INFORMATION PROVIDED:
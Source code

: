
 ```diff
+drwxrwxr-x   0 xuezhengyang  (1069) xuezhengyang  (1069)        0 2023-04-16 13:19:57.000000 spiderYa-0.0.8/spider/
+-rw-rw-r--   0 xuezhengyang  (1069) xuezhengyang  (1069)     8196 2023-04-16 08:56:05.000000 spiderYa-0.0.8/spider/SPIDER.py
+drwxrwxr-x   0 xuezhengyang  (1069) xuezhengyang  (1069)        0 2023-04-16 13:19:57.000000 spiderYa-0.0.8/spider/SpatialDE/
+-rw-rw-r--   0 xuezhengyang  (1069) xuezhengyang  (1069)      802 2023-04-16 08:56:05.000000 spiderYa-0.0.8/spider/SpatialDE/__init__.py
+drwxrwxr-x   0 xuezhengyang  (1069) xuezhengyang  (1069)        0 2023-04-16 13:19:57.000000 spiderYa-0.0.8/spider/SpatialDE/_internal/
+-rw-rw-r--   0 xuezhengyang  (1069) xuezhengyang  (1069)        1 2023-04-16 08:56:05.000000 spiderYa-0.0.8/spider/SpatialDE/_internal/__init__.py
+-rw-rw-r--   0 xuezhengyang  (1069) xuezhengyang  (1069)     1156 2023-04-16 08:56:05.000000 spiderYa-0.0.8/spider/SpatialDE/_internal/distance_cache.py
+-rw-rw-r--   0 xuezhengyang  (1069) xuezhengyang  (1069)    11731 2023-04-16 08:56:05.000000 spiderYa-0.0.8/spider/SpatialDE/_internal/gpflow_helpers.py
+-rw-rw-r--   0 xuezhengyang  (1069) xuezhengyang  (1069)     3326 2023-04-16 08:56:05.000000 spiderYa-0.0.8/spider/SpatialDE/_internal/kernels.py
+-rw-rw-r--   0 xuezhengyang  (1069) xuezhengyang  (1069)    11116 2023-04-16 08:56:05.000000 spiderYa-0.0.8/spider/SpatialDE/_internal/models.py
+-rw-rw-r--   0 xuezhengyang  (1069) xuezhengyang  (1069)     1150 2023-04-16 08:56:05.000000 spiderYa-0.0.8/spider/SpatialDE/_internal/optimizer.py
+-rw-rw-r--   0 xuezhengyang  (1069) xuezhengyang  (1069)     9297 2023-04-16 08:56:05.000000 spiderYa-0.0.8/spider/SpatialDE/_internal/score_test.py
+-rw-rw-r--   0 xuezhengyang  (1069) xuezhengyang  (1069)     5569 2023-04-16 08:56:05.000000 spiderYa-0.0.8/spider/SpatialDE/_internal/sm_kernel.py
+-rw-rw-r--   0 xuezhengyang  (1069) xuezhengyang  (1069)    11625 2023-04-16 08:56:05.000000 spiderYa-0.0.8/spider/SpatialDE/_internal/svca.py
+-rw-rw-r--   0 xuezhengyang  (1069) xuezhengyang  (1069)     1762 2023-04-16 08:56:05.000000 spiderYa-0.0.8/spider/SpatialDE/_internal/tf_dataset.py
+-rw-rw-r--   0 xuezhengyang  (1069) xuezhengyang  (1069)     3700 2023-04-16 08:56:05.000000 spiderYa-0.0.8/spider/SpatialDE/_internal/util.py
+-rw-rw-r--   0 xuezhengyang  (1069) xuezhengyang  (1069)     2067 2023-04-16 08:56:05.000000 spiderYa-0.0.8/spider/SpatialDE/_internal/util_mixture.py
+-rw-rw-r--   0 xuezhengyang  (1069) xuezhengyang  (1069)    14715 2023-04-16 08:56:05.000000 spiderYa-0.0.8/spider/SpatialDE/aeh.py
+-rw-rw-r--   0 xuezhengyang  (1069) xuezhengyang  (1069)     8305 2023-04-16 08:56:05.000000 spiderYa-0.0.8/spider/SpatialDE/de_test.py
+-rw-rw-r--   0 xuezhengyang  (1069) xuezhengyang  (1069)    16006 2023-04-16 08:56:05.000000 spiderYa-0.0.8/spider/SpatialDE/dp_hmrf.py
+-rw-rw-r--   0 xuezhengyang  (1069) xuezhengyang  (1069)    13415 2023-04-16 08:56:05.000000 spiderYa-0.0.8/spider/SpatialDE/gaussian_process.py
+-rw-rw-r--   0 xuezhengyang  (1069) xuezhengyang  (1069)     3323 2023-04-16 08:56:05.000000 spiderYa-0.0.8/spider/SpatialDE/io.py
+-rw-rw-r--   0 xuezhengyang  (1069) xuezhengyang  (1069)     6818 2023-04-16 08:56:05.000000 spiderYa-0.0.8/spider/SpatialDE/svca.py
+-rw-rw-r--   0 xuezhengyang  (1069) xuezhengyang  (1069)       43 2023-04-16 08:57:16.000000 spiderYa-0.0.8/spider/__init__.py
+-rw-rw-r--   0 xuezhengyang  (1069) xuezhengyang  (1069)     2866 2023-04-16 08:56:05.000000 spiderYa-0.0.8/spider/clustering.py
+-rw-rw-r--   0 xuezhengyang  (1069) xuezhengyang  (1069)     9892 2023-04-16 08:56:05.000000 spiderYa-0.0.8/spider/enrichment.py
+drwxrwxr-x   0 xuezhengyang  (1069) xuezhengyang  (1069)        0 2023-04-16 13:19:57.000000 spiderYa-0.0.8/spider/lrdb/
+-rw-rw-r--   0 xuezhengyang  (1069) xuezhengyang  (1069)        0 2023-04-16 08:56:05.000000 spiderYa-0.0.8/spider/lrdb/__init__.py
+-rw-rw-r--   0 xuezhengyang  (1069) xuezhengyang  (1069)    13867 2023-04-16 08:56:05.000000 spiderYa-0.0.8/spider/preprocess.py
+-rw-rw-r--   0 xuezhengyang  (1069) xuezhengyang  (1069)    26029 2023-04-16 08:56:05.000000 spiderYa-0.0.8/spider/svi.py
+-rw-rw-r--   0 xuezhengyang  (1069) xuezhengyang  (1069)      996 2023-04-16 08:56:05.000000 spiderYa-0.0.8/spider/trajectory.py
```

GOAL OF THE EXERCISE: Across the data, find each line that has "lrdb" in it and copy that line.

ANSWER SPACE:
+drwxrwxr-x   0 xuezhengyang  (1069) xuezhengyang  (1069)        0 2023-04-16 13:19:57.000000 spiderYa-0.0.8/spider/lrdb/
+-rw-rw-r--   0 xuezhengyang  (1069) xuezhengyang  (1069)        0 2023-04-16 08:56:05.000000 spiderYa-0.0.8/spider/lrdb/__init__.py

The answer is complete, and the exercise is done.